Pictures paired with source code.
········
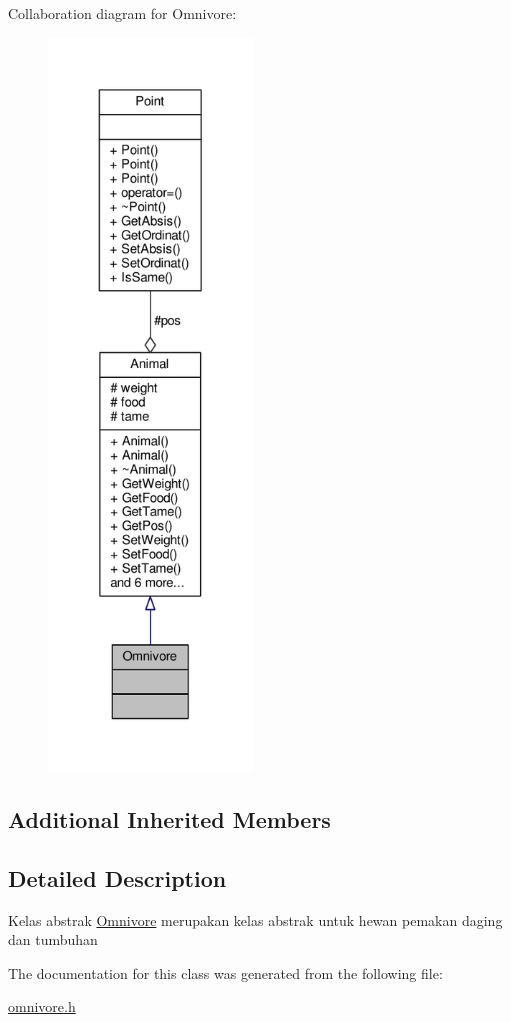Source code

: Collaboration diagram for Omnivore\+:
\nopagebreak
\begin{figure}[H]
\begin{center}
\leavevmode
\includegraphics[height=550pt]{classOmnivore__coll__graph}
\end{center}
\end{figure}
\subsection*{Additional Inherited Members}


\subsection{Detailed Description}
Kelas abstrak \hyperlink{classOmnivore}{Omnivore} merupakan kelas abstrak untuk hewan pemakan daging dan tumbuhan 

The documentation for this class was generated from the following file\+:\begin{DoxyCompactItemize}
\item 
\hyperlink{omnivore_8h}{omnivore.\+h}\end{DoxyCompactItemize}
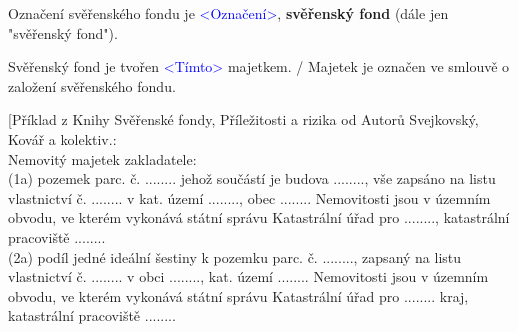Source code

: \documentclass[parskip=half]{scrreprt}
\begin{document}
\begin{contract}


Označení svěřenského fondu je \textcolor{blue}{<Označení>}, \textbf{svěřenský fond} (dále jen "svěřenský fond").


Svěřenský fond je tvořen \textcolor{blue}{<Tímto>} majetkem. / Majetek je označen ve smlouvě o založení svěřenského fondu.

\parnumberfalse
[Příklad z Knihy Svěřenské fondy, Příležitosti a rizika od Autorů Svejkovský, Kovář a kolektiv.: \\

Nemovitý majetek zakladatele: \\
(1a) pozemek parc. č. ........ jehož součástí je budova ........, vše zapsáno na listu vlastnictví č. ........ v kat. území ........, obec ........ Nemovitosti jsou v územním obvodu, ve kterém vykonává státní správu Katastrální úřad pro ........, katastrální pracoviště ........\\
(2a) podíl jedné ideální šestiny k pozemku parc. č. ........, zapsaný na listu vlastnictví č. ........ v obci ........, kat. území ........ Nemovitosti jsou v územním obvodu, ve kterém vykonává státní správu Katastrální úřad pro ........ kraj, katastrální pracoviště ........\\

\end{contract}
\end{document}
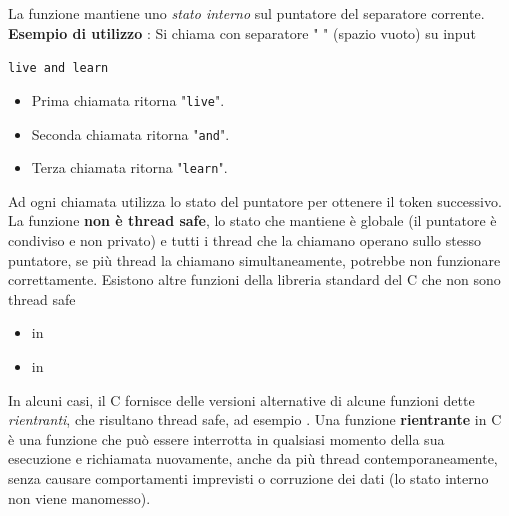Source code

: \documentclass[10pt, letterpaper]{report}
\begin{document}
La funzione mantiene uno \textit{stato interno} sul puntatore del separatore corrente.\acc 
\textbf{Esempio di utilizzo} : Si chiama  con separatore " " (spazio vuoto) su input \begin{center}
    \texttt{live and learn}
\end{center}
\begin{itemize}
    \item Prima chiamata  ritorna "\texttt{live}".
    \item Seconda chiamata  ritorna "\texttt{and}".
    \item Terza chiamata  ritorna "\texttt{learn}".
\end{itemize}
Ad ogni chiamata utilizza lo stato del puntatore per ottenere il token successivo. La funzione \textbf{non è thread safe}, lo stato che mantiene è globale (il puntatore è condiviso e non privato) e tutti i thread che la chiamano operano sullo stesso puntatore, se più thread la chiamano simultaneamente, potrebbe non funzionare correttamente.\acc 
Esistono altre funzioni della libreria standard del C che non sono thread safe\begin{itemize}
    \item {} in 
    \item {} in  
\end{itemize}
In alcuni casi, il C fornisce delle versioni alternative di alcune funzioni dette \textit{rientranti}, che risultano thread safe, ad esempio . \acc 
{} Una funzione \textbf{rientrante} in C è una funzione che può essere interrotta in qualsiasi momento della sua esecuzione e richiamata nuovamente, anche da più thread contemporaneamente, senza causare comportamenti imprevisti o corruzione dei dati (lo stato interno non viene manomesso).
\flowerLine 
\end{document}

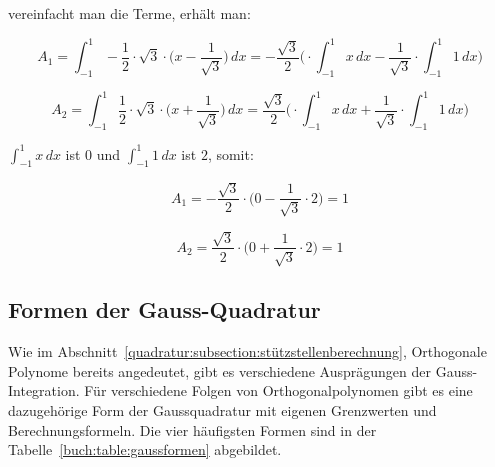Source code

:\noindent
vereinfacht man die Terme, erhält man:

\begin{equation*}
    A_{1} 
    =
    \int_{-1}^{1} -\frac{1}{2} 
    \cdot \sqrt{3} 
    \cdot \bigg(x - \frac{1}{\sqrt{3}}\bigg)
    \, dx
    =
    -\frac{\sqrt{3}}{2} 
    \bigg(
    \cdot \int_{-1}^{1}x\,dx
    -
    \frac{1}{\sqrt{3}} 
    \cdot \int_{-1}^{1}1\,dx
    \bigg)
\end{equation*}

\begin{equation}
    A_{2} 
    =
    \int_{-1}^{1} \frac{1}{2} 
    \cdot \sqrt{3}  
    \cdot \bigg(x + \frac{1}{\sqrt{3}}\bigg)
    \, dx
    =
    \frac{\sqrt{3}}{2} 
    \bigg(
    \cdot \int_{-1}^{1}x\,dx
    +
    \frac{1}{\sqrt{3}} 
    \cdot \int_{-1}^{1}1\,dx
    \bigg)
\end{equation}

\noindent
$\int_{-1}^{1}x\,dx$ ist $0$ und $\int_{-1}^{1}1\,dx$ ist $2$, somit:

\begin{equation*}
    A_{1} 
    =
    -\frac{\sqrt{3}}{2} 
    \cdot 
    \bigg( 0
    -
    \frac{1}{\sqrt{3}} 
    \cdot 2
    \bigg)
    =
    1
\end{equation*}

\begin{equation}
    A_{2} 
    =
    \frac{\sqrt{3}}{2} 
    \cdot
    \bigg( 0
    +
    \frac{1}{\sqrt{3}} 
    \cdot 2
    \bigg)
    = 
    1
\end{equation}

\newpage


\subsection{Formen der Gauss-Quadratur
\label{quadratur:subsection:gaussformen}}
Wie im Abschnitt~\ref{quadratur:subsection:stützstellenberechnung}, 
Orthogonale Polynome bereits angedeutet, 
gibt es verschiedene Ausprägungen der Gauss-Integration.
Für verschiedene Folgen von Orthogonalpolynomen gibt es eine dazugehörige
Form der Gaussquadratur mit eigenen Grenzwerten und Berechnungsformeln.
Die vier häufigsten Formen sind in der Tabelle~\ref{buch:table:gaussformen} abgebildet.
········
Assigned task.
Pull out all lines in the data above that include "textit".

Solution to the exercise.
La funzione mantiene uno \textit{stato interno} sul puntatore del separatore corrente.\acc 
In alcuni casi, il C fornisce delle versioni alternative di alcune funzioni dette \textit{rientranti}, che risultano thread safe, ad esempio . \acc 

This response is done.